ITEM 1:  SECURITY AND ISSUER

                  The Statement relates to the common stock, $.01 par value per
share ("Common Stock"), of Country Star Restaurants, Inc. (the "Issuer"), which
has its principal executive office at 4929 Wilshire Boulevard, Suite 428, Los
Angeles, California 90010.

ITEM 2:  IDENTITY AND BACKGROUND

         (a) This statement is being filed by Cameron Capital Ltd. ("Cameron").
         With respect to the Reporting Person, the term "Controlling Person"
         means, (i) each executive officer and director of Cameron, (ii) each
         person controlling Cameron, and (iii) each executive officer and
         director of any corporation or other person ultimately in control of
         Cameron.

         Cameron is a limited company organized under the laws of Bermuda.

         The four directors of Cameron are:

                  a)       Jeremy Peele
                  b)       Nic Snelling
                  c)       Dudley Cottingham
                  d)       Arthur Morris

         The two executive officers of Cameron are:

                  a)       Jeremy Peele (Chairman and Chief Executive Officer)
                  b)       Nic Snelling (Chief Financial Officer)

                  Cameron is wholly-owned by Cameron Trust, a discretionary
         trust domiciled in Bermuda (the "Trust").
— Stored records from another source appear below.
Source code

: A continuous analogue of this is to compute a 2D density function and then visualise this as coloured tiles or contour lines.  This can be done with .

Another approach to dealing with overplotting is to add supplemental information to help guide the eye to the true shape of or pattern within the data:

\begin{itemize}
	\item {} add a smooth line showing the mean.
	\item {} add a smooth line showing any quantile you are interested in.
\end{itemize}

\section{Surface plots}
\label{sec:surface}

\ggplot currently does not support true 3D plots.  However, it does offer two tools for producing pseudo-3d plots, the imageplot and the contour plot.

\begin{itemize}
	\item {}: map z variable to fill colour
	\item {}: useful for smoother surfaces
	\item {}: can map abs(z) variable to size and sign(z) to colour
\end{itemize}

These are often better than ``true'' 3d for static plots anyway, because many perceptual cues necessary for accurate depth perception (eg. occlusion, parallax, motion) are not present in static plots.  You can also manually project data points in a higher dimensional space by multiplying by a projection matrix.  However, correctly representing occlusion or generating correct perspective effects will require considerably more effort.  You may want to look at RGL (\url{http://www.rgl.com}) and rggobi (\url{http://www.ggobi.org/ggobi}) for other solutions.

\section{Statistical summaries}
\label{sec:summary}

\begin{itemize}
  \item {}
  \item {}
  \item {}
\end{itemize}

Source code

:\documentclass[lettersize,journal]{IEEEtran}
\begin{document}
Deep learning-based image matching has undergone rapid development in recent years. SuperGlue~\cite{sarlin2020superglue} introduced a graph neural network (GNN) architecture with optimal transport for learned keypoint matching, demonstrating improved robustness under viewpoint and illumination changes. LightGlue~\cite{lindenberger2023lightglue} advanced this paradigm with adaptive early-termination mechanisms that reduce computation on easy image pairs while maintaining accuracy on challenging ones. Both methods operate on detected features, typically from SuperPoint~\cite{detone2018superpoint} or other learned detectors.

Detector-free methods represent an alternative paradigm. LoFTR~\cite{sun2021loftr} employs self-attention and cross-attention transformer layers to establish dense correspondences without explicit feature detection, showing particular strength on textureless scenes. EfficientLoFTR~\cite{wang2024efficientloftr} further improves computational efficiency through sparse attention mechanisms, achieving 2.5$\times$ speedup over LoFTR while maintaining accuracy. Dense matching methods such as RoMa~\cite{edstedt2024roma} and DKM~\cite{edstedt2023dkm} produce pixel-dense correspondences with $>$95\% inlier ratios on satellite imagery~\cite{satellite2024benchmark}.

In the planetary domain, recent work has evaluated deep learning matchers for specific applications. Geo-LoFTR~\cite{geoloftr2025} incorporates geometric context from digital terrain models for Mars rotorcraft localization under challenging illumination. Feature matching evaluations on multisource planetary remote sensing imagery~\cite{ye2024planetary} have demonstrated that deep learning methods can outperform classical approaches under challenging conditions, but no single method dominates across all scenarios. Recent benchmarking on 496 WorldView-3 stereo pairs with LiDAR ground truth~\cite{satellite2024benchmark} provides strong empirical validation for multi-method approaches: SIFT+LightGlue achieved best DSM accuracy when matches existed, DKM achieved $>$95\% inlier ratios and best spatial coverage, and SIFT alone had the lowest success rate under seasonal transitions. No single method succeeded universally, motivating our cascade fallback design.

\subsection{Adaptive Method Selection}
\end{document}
The sole beneficiary of the
         Trust is Jeremy Peele, and the trustee of the Trust is Continental
         Management Ltd., whose directors include Dudley Cottingham and Arthur
         Morris.

         (b) The address of the principal executive office of Cameron, and the
         business address of Jeremy Peele and Nic Snelling, is 10 Cavendish
         Road, Hamilton, Bermuda HM 19. The business address of Dudley
         Cottingham and Arthur Morris is Century House, Richmond Road, Hamilton,
         Bermuda.

         (c) The principal business of Cameron is investing in publicly traded
         securities. The principal occupation of Jeremy Peele is serving as
         Chairman and Chief Executive Officer of Cameron. The principal
         occupation of Nic Snelling is serving as Chief Financial Officer of
         Cameron. The principal occupation of Dudley Cottingham is serving as a
         director of Continental Management Ltd. The principal occupation of
         Arthur Morris is serving as a director of Continental Management Ltd.
         The principal business of Continental Management Ltd. is business
         management services.

                  The address of the principal business of Cameron, and of the
         principal place of employment of Jeremy Peele and Nic Snelling, is 10
         Cavendish Road, Hamilton, Bermuda HM 19. The address of the principal
         place of employment of Dudley Cottingham and Arthur Morris is Century
         House, Richmond Road, Hamilton, Bermuda.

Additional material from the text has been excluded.